Tech
Real Innovators Don’t Fear Ai: How The Creators Of American Culture Are Now Defining AfroFuturism In The Ai Era
My skin still felt damp from the commute. I’d been salivating over the final details of our film during the entire ride down the 2 train and across the L, especially the soundscape. Usually we met at a popular members-only club in Brooklyn for our in-person edit sessions but today my co-directors and I were meeting at their home. The members-only club upped the pricing and thus far I’ve opted against becoming a member to save the money buying me entrance to the “in” crowd to put towards tangible tools like a new camera lens. Plus, the club I dance at is in Brooklyn and it made sense to meet at their home to maximize our time together before I had to start my shift.
At our last meeting we decided the soundscape needed to be entirely unique to our project, so I wrote a poem in between stage sets and lap dances and asked a friend with a sultry voice to read each stanza and send me an audio recording. We planned on merging her voice with some classical string instruments and pulsing bass to create a soundtrack that is more like a futuristic fever dream than simply “background music.”
My heart fluttered listening to our mock-up film score cobbled together with copyrighted music, our friend’s warm voice tones and duty-free music available within Adobe Premiere. It worked, and I mean really worked. Our only problem was translating how we needed our soundscape to feel to a foley artist without losing any emotion in translation. I had about twenty minutes left to brainstorm before I risked getting reprimanded for lateness at work so we spit-balled a summary for a sound artist. I subtly entered our adjectives into ChatGPT as my two co-directors listed criteria, just to see what it generated. Uncomfortably, the thinking-machine pushed out a succinct, easy summary we could pass onto our sound designer with five minutes left to spare before I needed to rush around for the second time that day. But–something felt off about the description. Nick, who has worked with the likes of Zendaya, Law Roach, Cash Cobain, and somehow, me, turned and said “I don’t know sis, it’s just corny? Too cookie-cutter for us.” We opted for our own flawed, but honest description to send to our sound designer.

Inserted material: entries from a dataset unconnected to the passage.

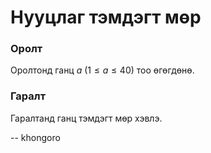 Нууцлаг тэмдэгт мөр
===================

### Оролт
Оролтонд ганц $a$ ($1 ≤ a ≤ 40$) тоо өгөгдөнө.


### Гаралт
Гаралтанд ганц тэмдэгт мөр хэвлэ.

-- khongoro
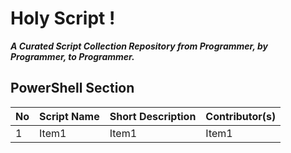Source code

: # Holy Script !

**_A Curated Script Collection Repository from Programmer, by Programmer, to Programmer._**

## PowerShell Section

| No  | Script Name | Short Description | Contributor(s) |
| --- | ----------- | ----------------- | -------------- |
| 1   | Item1       | Item1             | Item1          |
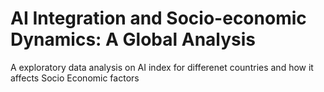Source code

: # AI Integration and Socio-economic Dynamics: A Global Analysis
A exploratory data analysis on AI index for differenet countries and how it affects Socio Economic factors
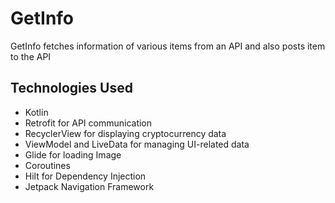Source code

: 
# GetInfo

GetInfo fetches information of various items from an API and also posts item to the API

## Technologies Used
- Kotlin
- Retrofit for API communication
- RecyclerView for displaying cryptocurrency data
- ViewModel and LiveData for managing UI-related data
- Glide for loading Image
- Coroutines
- Hilt for Dependency Injection
- Jetpack Navigation Framework

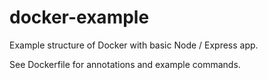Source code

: # docker-example
Example structure of Docker with basic Node / Express app. 

See Dockerfile for annotations and example commands. 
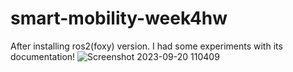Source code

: # smart-mobility-week4hw
After installing ros2(foxy) version.
I had some experiments with its documentation!
![Screenshot 2023-09-20 110409](https://github.com/tim-fihost/smart-mobility-week4hw/assets/92898560/57a5a8bc-ea11-4f47-b95c-454189956946)
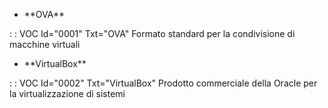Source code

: - \*\*OVA\*\*

 :  : VOC Id="0001" Txt="OVA"
Formato standard per la condivisione di macchine virtuali
- \*\*VirtualBox\*\*

 :  : VOC Id="0002" Txt="VirtualBox"
Prodotto commerciale della Oracle per la virtualizzazione di sistemi
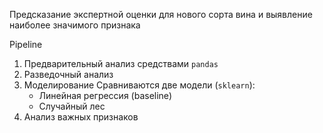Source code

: Предсказание экспертной оценки для нового сорта вина и выявление наиболее значимого признака

Pipeline
1. Предварительный анализ средствами `pandas`
2. Разведочный анализ
3. Моделирование
    Сравниваются две модели (`sklearn`):
      * Линейная регрессия (baseline)
      * Случайный лес
4. Анализ важных признаков
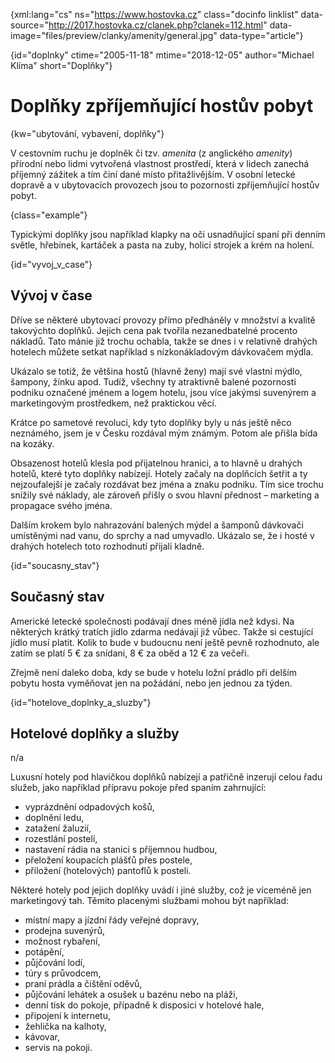 
{xml:lang="cs" ns="https://www.hostovka.cz" class="docinfo linklist" data-source="http://2017.hostovka.cz/clanek.php?clanek=112.html" data-image="files/preview/clanky/amenity/general.jpg" data-type="article"}

{id="doplnky" ctime="2005-11-18" mtime="2018-12-05" author="Michael Klíma" short="Doplňky"}

# Doplňky zpříjemňující hostův pobyt

<!-- generated attribute kw by user_udpatekw.sh on 2019-03-13, do not edit -->

{kw="ubytování, vybavení, doplňky"}

V cestovním ruchu je doplněk či tzv. _amenita_ (z anglického _amenity_) přírodní nebo lidmi vytvořená vlastnost prostředí, která v lidech zanechá příjemný zážitek a tím činí dané místo přitažlivějším. V osobní letecké dopravě a v ubytovacích provozech jsou to pozornosti zpříjemňující hostův pobyt.

{class="example"}

Typickými doplňky jsou například klapky na oči usnadňující spaní při denním světle, hřebínek, kartáček a pasta na zuby, holicí strojek a krém na holení.

{id="vyvoj\_v\_case"}

## Vývoj v čase

Dříve se některé ubytovací provozy přímo předháněly v množství a kvalitě takovýchto doplňků. Jejich cena pak tvořila nezanedbatelné procento nákladů. Tato mánie již trochu ochabla, takže se dnes i v relativně drahých hotelech můžete setkat například s nízkonákladovým dávkovačem mýdla.

Ukázalo se totiž, že většina hostů (hlavně ženy) mají své vlastní mýdlo, šampony, žínku apod. Tudíž, všechny ty atraktivně balené pozornosti podniku označené jménem a logem hotelu, jsou více jakýmsi suvenýrem a marketingovým prostředkem, než praktickou věcí.

Krátce po sametové revoluci, kdy tyto doplňky byly u nás ještě něco neznámého, jsem je v Česku rozdával mým známým. Potom ale přišla bída na kozáky.

Obsazenost hotelů klesla pod přijatelnou hranici, a to hlavně u drahých hotelů, které tyto doplňky nabízejí. Hotely začaly na doplňcích šetřit a ty nejzoufalejší je začaly rozdávat bez jména a znaku podniku. Tím sice trochu snížily své náklady, ale zároveň přišly o svou hlavní přednost – marketing a propagace svého jména.

Dalším krokem bylo nahrazování balených mýdel a šamponů dávkovači umístěnými nad vanu, do sprchy a nad umyvadlo. Ukázalo se, že i hosté v drahých hotelech toto rozhodnutí přijali kladně.

{id="soucasny_stav"}

## Současný stav

Americké letecké společnosti podávají dnes méně jídla než kdysi. Na některých krátký tratích jídlo zdarma nedávají již vůbec. Takže si cestující jídlo musí platit. Kolik to bude v budoucnu není ještě pevně rozhodnuto, ale zatím se platí 5 € za snídani, 8 € za oběd a 12 € za večeři.

Zřejmě není daleko doba, kdy se bude v hotelu ložní prádlo při delším pobytu hosta vyměňovat jen na požádání, nebo jen jednou za týden.

{id="hotelove\_doplnky\_a_sluzby"}

## Hotelové doplňky a služby

n/a

Luxusní hotely pod hlavičkou doplňků nabízejí a patřičně inzerují celou řadu služeb, jako například přípravu pokoje před spaním zahrnující:

  * vyprázdnění odpadových košů,
  * doplnění ledu,
  * zatažení žaluzií,
  * rozestlání postelí,
  * nastavení rádia na stanici s příjemnou hudbou,
  * přeložení koupacích plášťů přes postele,
  * přiložení (hotelových) pantoflů k posteli.

Některé hotely pod jejich doplňky uvádí i jiné služby, což je víceméně jen marketingový tah. Těmito placenými službami mohou být například:

  * místní mapy a jízdní řády veřejné dopravy,
  * prodejna suvenýrů,
  * možnost rybaření,
  * potápění,
  * půjčování lodí,
  * túry s průvodcem,
  * praní prádla a čištění oděvů,
  * půjčování lehátek a osušek u bazénu nebo na pláži,
  * denní tisk do pokoje, případně k disposici v hotelové hale,
  * připojení k internetu,
  * žehlička na kalhoty,
  * kávovar,
  * servis na pokoji.

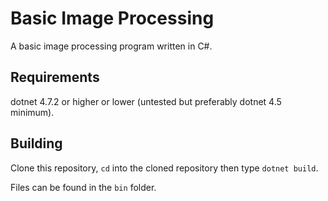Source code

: # Basic Image Processing
A basic image processing program written in C#.

## Requirements
dotnet 4.7.2 or higher or lower (untested but preferably dotnet 4.5 minimum).

## Building
Clone this repository, `cd` into the cloned repository then type `dotnet build`.

Files can be found in the `bin` folder.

I felt a twinge of guilt for asking ChatGPT to think for me in the first place, but I also felt relief. In a three-person production team for a film funded solely by lap dances we needed every strategic advantage possible that closes the gap between us and filmmakers funded by studios, what was wrong with testing out the tech?
As I got dressed in my all-red lingerie for the night I couldn’t help but feel a sense of indignance, knowing in my gut that other independent creatives are experimenting with Ai as a way to maintain artistic integrity rather than to riff or take from others–so when I had a moment between stage sets I DM’d one of my favorite independent artists for research purposes and, frankly, validation.
Jessic_nt (pronounced Jessicunt for those asking) and I had just recently shared a mutual rant about the ethical qualms involved in Black creatives pioneering new technology over drinks at a Brooklyn watering hole, so I felt eager to hear more. JessicNT, who has opened for Kelela (who is perhaps the afrofuturist artist of our time), has an open-mindedness that might just be a reflection of her gemini placements or might just be the kind of adaptive mindset this moment in history requires. “I’ve seen Ai and NFTs in a digital landscape change Black creatives’ lives for the better – but I can’t stop thinking about how much it cooks the planet.” We wondered together, is there a way to square the balance between historically excluded people finally getting access to capital by being first-movers in AI spaces and the tech itself deteriorating our communities?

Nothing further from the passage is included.